Question

Minimum value of the quadratic function ${x^2} - 3x + 5$ ?

Answer 1

Hint: Given problem tests the concepts of derivatives and their applications. In the problem, we are required to find the minimum value of the quadratic function in the variable x as ${x^2} - 3x + 5$. We do so by differentiating the function with respect to x and finding the critical points at which the function attains maximum or minimum values. Then, we use the second derivative test to check whether the critical point represents the minimum or maximum value of the function.

Complete step by step answer:
So, we have the function in x as ${x^2} - 3x + 5$. Let us assume the function ${x^2} - 3x + 5$ to be equal to y. So, $y = {x^2} - 3x + 5$. Now, we differentiate both sides of the above equation. So, we get,
\[ \Rightarrow \dfrac{d}{{dx}}\left( y \right) = \dfrac{d}{{dx}}\left( {{x^2} - 3x + 5} \right)\]
Separating the differentials of each term, we get,
\[ \Rightarrow \dfrac{{dy}}{{dx}} = \dfrac{d}{{dx}}\left( {{x^2}} \right) - \dfrac{d}{{dx}}\left( {3x} \right) + \dfrac{d}{{dx}}\left( 5 \right)\]
Taking constants out of the differentials, we get,
\[ \Rightarrow \dfrac{{dy}}{{dx}} = \dfrac{d}{{dx}}\left( {{x^2}} \right) - 3\dfrac{d}{{dx}}\left( x \right) + \dfrac{d}{{dx}}\left( 5 \right)\]
We know the power rule of differentiation as $\dfrac{{d\left[ {{x^n}} \right]}}{{dx}} = n{x^{\left( {n - 1} \right)}}$. So, we get,
\[ \Rightarrow \dfrac{{dy}}{{dx}} = 2x - 3\left( 1 \right) + \left( 0 \right)\]
We know that the derivative of a constant with respect to any variable is zero. Hence, we get,
\[ \Rightarrow \dfrac{{dy}}{{dx}} = 2x - 3 - - - - \left( 1 \right)\]
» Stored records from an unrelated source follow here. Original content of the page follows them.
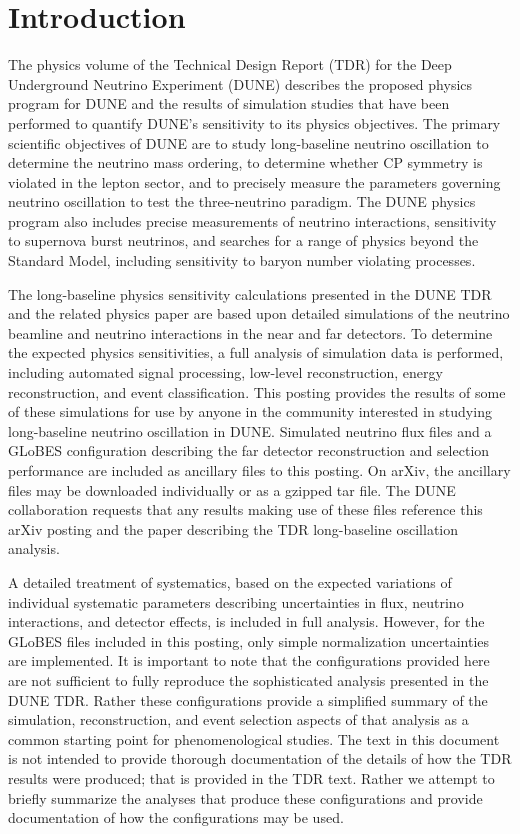 \documentclass[aps,prd,superscriptaddress]{revtex4-1}
\begin{document}
\section{Introduction}
The physics volume of the Technical Design Report (TDR)\cite{Abi:2020evt}  for the Deep Underground Neutrino
Experiment (DUNE) describes the proposed physics program for DUNE and the results of simulation
studies that have been performed to quantify DUNE's sensitivity to its physics objectives.
The primary scientific objectives of DUNE are
to study long-baseline neutrino oscillation to determine the neutrino mass ordering, to determine whether
CP symmetry is violated in the lepton sector, and to precisely measure the parameters governing neutrino
oscillation to test the three-neutrino paradigm. The DUNE physics program also includes precise measurements
of neutrino interactions, sensitivity to supernova burst neutrinos, and searches for a range of physics
beyond the Standard Model, including sensitivity to baryon number violating processes.


The long-baseline physics sensitivity calculations presented in the DUNE TDR
and the related physics paper \cite{Abi:2020qib}
are based upon detailed
simulations of the neutrino beamline and neutrino interactions in the near and far detectors.
To determine the expected physics sensitivities, a full analysis of simulation data is performed, including
automated signal processing, low-level reconstruction, energy reconstruction, and event classification.
This posting provides the results of some of these simulations for use by
anyone in the community interested in studying long-baseline neutrino oscillation in DUNE.
Simulated neutrino flux files and a GLoBES configuration describing
the far detector reconstruction and selection performance are included as ancillary files to
this posting. On arXiv, the ancillary files may be downloaded individually or as
a gzipped tar file.
The DUNE collaboration requests that any results making use of these files
reference this arXiv posting and the paper
describing the TDR long-baseline oscillation analysis\cite{Abi:2020qib}.

A detailed treatment of systematics, based on the expected variations of individual systematic parameters
describing uncertainties in flux, neutrino interactions, and detector effects, is included in full analysis.
However, for the GLoBES files included in this posting, only simple normalization uncertainties are implemented.
It is important to note that the configurations
provided here are not sufficient to fully reproduce the sophisticated analysis presented in the DUNE
TDR. Rather these configurations provide a simplified summary of the simulation, reconstruction, and
event selection aspects of that analysis as a common starting point for phenomenological studies.
The text in this document is not intended to provide thorough documentation of the details of how the
TDR results were produced; that is provided in the TDR text.
Rather we attempt to briefly summarize the analyses that produce these configurations and
provide documentation of how the configurations may be used.
\end{document}

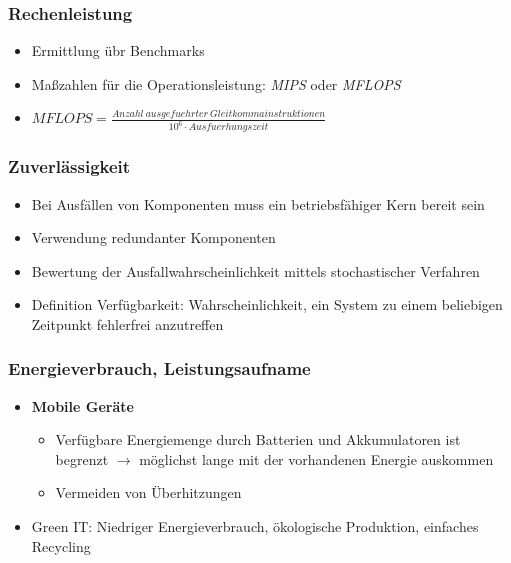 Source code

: \subsubsection{Rechenleistung}
\begin{itemize}
	\item Ermittlung übr Benchmarks
	\item Maßzahlen für die Operationsleistung: \textit{MIPS} oder \textit{MFLOPS}
	\item \(MFLOPS = \frac{Anzahl~ausgefuehrter~Gleitkommainstruktionen}{10^6 \cdot Ausfuerhungszeit}\)
\end{itemize}

\subsubsection{Zuverlässigkeit}
\begin{itemize}
	\item Bei Ausfällen von Komponenten muss ein betriebsfähiger Kern bereit sein
	\item Verwendung redundanter Komponenten
	\item Bewertung der Ausfallwahrscheinlichkeit mittels stochastischer Verfahren
	\item Definition Verfügbarkeit: Wahrscheinlichkeit, ein System zu einem beliebigen Zeitpunkt fehlerfrei anzutreffen
\end{itemize}

\subsubsection{Energieverbrauch, Leistungsaufname}
\begin{itemize}
	\item \textbf{Mobile Geräte}
	\begin{itemize}
		\item Verfügbare Energiemenge durch Batterien und Akkumulatoren ist begrenzt \(\rightarrow\) möglichst lange mit der vorhandenen Energie auskommen
		\item Vermeiden von Überhitzungen
	\end{itemize}
	\item Green IT: Niedriger Energieverbrauch, ökologische Produktion, einfaches Recycling
\end{itemize}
Now, we equate the first derivative of the function to zero to find the critical points of the function. So, we get,
\[ \Rightarrow \dfrac{{dy}}{{dx}} = 2x - 3 = 0\]
So using the method of transposition, we will find the value of x.
\[ \Rightarrow 2x = 3\]
\[ \Rightarrow x = \dfrac{3}{2}\]
So, we get \[x = \dfrac{3}{2}\] as a critical point of the function.
Now, we find the second derivative of the function. So, differentiating both sides of equation $\left( 1 \right)$ with respect to x, we get,
\[ \Rightarrow \dfrac{{{d^2}y}}{{d{x^2}}} = \dfrac{d}{{dx}}\left( {2x - 3} \right)\]
Separating the differentials,
\[ \Rightarrow \dfrac{{{d^2}y}}{{d{x^2}}} = \dfrac{d}{{dx}}\left( {2x} \right) - \dfrac{d}{{dx}}\left( 3 \right)\]
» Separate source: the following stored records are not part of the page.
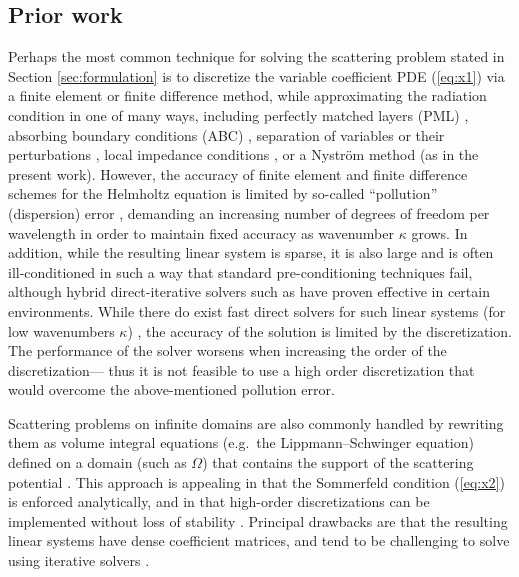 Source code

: \documentclass[11pt,final]{amsart}
\theoremstyle{definition}
\numberwithin{remark}{section}
\numberwithin{definition}{section}
\numberwithin{pro}{section}
\begin{document}
\subsection{Prior work}
Perhaps the most common technique for solving the scattering problem stated in
Section \ref{sec:formulation} is
to discretize the variable coefficient PDE (\ref{eq:x1})
via a finite element or finite difference method,
while approximating the radiation condition in one of many ways,
including
perfectly matched layers (PML) \cite{FDS_helmholtz_PML}, absorbing boundary
conditions (ABC) \cite{ABC_1977},
separation of variables or their perturbations \cite{nichollsnigam04},
local impedance conditions \cite{britt10},
or a Nystr\"om method \cite{kirschmonk94} (as in the present work).
However, the accuracy of finite element and finite difference
schemes for the Helmholtz equation is limited by so-called ``pollution''
(dispersion) error \cite{pollution,bayliss85},
demanding an increasing number of degrees of freedom per
wavelength in order to maintain fixed accuracy as wavenumber $\kappa$ grows.
In addition, while the resulting linear system is sparse, it is also large
and is often ill-conditioned in such a way that standard pre-conditioning techniques fail, although hybrid direct-iterative
solvers such as \cite{2011_engquist_ying_PML} have proven effective in certain environments.
While there do exist fast
direct solvers for such linear systems (for low wavenumbers $\kappa$)
\cite{2011_ying_nested_dissection_2D,2011_ying_nested_dissection_3D,2009_xia_superfast,2009_martinsson_FEM}, the accuracy of the
solution is limited by the discretization.
The performance of the solver worsens when increasing the order of the discretization---%
thus it is not feasible to use a high order discretization that would overcome the
above-mentioned pollution error.


Scattering problems on infinite domains are also commonly handled by
rewriting them as volume integral equations (e.g.~the
Lippmann--Schwinger equation) defined on a domain (such as $\Omega$)
that contains the support of the scattering potential \cite{Ang,2002_chen_direct_lippman_schwinger}.
This approach is appealing in that the Sommerfeld condition (\ref{eq:x2}) is enforced
analytically, and in that high-order discretizations can be implemented
without loss of stability \cite{2008_duan_rokhlin}. Principal drawbacks are
that the resulting linear systems have dense coefficient matrices, and tend
to be challenging to solve using iterative solvers \cite{2008_duan_rokhlin}.
\end{document}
Again, using the power rule of differentiation, we get,
\[ \Rightarrow \dfrac{{{d^2}y}}{{d{x^2}}} = 2\left( 1 \right) + 0\]
So, we get the second derivative test as,
\[ \Rightarrow \dfrac{{{d^2}y}}{{d{x^2}}} = 2\]
Since the second derivative is positive for \[x = \dfrac{3}{2}\]. So, \[x = \dfrac{3}{2}\] is the point of local minima. So, the minimum value of function is attained at \[x = \dfrac{3}{2}\].
So, $y\left( {\dfrac{3}{2}} \right) = {\left( {\dfrac{3}{2}} \right)^2} - 3\left( {\dfrac{3}{2}} \right) + 5$
Computing the powers and simplifying the expression, we get,
$ \Rightarrow y\left( {\dfrac{3}{2}} \right) = \dfrac{9}{4} - 3\left( {\dfrac{3}{2}} \right) + 5$

Opening the brackets, we get,
$ \Rightarrow y\left( {\dfrac{3}{2}} \right) = \dfrac{9}{4} - \dfrac{9}{2} + 5$
Taking LCM, we get,
$ \Rightarrow y\left( {\dfrac{3}{2}} \right) = \dfrac{9}{4} - \dfrac{{9 \times 2}}{{2 \times 2}} + \dfrac{{5 \times 4}}{{1 \times 4}}$
Simplifying further,
$ \Rightarrow y\left( {\dfrac{3}{2}} \right) = \dfrac{9}{4} - \dfrac{{18}}{4} + \dfrac{{20}}{4}$
$ \Rightarrow y\left( {\dfrac{3}{2}} \right) = \dfrac{{9 - 18 + 20}}{4}$
Adding in numerator,
$ \therefore y\left( {\dfrac{3}{2}} \right) = \dfrac{{11}}{4}$

Therefore, the minimum value of the quadratic expression ${x^2} - 3x + 5$ is $\dfrac{{11}}{4}$.

Note: We can solve the problems involving the maxima and minima concept by two step methods: the first derivative test and the second derivative test. The first derivative test helps in finding the local extremum points of the function. The second derivative test involves finding the local extremum points and then finding out which of them is local minima and which is local maxima.